So, Harry, can you just talk to me for a –
I just get some advice from you about –
well, maybe advice that we can hand over to the government.
How can we solve the housing crisis in Australia?
We have a shortage of housing.
And if you wouldn't mind reflecting for a moment on immigration.
Both of us come from immigration environments, my family and your family,
and I'm the first person to say wonderful for immigration.
We love to give everybody a chance here in Australia.
But what would you say about those two issues, housing supply and immigration?
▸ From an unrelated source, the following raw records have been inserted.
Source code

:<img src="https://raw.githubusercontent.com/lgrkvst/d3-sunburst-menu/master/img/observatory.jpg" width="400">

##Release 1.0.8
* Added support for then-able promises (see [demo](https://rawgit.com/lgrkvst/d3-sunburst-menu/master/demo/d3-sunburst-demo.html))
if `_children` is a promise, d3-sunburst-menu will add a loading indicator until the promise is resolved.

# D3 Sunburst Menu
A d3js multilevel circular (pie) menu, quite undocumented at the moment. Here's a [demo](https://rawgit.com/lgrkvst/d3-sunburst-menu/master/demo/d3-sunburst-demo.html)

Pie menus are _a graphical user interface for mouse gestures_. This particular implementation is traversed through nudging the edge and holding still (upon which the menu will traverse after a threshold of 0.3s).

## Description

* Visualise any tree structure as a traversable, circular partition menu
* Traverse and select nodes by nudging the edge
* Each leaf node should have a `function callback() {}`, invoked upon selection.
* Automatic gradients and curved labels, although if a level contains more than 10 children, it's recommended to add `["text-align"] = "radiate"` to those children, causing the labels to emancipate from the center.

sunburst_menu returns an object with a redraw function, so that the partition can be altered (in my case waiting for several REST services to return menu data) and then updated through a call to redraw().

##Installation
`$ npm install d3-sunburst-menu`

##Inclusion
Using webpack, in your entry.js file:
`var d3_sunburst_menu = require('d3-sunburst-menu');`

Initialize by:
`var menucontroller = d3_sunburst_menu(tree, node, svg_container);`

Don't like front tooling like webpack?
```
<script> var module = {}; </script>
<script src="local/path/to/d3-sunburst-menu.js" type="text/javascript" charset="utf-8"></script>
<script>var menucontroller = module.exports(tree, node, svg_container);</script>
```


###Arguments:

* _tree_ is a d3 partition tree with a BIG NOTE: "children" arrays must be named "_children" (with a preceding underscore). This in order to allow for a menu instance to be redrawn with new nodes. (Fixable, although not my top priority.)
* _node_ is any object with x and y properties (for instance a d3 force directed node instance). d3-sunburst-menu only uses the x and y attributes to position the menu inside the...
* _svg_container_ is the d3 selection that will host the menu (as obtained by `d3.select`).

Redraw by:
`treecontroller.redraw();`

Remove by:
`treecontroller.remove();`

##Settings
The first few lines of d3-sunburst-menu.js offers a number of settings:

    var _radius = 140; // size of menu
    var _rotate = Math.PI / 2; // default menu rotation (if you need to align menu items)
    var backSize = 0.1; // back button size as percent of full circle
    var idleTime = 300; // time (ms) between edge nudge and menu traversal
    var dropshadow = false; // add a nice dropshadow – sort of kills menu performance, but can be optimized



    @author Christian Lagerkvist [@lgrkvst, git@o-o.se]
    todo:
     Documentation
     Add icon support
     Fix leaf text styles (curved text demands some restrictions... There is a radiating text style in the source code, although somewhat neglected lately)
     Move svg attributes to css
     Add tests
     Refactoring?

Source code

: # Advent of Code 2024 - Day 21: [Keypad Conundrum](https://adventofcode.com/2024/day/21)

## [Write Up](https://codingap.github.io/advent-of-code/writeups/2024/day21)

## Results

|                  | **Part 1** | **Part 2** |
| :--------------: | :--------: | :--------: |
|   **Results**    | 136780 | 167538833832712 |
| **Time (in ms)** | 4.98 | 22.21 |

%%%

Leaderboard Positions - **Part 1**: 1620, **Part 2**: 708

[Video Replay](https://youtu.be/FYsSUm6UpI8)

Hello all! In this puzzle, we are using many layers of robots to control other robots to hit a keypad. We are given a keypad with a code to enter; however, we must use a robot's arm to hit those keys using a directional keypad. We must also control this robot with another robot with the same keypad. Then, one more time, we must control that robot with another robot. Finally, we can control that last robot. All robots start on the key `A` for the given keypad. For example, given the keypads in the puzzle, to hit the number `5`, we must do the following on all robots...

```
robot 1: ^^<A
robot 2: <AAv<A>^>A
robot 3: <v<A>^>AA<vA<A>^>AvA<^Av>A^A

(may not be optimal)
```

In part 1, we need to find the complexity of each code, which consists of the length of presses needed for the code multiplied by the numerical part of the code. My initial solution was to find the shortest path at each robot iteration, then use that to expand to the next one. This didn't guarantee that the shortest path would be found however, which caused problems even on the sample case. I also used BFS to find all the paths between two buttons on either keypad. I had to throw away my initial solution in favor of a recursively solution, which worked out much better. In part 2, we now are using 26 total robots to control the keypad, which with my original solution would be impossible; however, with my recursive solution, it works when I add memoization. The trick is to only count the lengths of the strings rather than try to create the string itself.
See, you get Albanese and he says,
I want over a million houses.
1.2 he said.
In five years.
But that's where he stops.
How is he going to do it?
It's not a matter of stamping a plan.
That's only the first stage.
Now, you take the buildings I build now,
they take five years, ten years, because they're huge.
And there's many stages.
So, you can't –
you have to work out how am I going to do it.
Because –
there's a lot of people that want to buy.
That's no problem.
They have to buy.
There's nowhere to live.
So, it's very easy.
But for instance, I'll give an example.
I went into housing where it was prefabricated houses.
I did – no, it was very good business.
But then I made more money on units.
So, I stopped doing it.
So, I said, well, why don't we go now in prefabricated house?
Oh, they say the banks don't give money.
To the buyer.
To the buyer.
So, here's now – see, it's not only the councils that are at fault.
I say the banks are more at fault.
APRA, more at fault.
The regulator.
See, I made mobile homes.
That's the word I was looking for.
Now.
Mobile homes is what I did.
I bought a caravan park.
And I saw these very dilapidated caravans coming to sleep the night.
I said, that's not the way to do it.
I will put mobile homes.
And those people lived there like in the flats.
They lived for many years.
They were very happy there.
But then I stopped.
And now they won't give the money.
For instance, it would help a lot.
And they – I don't know.
They don't look at ways to assist.
They have their rules now.
The problem with rules is they were made a long time ago.
Probably they were clever once upon a time.
You know, just a year ago, I had a heart attack.
And I come to the doctor.
And he tells me, Harry, we'll try to fix it.
You might live.
You might die.
If you live, you might be with a wheelchair.
What shall I do?
I said, you do your best.
Don't worry.
Don't ask me.
Do what you can.
They fixed it within two hours.
What happened?
I was taking the medicine, which was out of date for my body.
It's the same as their plans are out of date for today's requirements.
Nothing wrong with the medicine he gave me.
I lived for a long time with that medicine.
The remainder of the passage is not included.